The missing data if \code{smps = 'mar'} are based on random sampling by blocks.  The start location of each block is random and overlapping blocks are not counted uniquely for the required sample size given by \code{b}.  Final blocks are truncated to ensure the correct value of \code{b} is returned.  Blocks are fixed at 1 if the proportion is too small, in which case \code{"mcar"} should be used.  Block sizes are also truncated to the required sample size if the input value is too large if \code{blckper = FALSE}.  For the latter case, this is the same as setting \code{blck = 1} and \code{blckper = TRUE}.

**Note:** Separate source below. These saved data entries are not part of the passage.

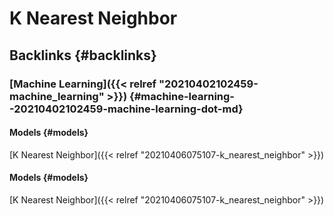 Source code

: # K Nearest Neighbor


## Backlinks {#backlinks}


### [Machine Learning]({{< relref "20210402102459-machine_learning" >}}) {#machine-learning--20210402102459-machine-learning-dot-md}


#### Models {#models}

[K Nearest Neighbor]({{< relref "20210406075107-k_nearest_neighbor" >}})


#### Models {#models}

[K Nearest Neighbor]({{< relref "20210406075107-k_nearest_neighbor" >}})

For all cases, the first and last observation will never be removed to allow comparability of interpolation schemes.  This is especially relevant for cases when \code{b} is large and \code{smps = 'mar'} is used.  For example, \code{method = na.approx} will have rmse = 0 for a dataset where the removed block includes the last n observations. This result could provide misleading information in comparing methods.
}
\description{
Sample time series using completely at random (MCAR) or at random (MAR)
}
\examples{
a <- rnorm(1000)

# default sampling
sample_dat(a)

# use mar sampling
sample_dat(a, smps = 'mar')

# show a plot of one repetition
sample_dat(a, plot = TRUE)

# show a plot of one repetition, mar sampling
sample_dat(a, smps = 'mar', plot = TRUE)

# change plot aesthetics
library(ggplot2)
p <- sample_dat(a, plot = TRUE)
p + scale_colour_manual(values = c('black', 'grey'))
p + theme_minimal()
p + ggtitle('Example of simulating missing data')
}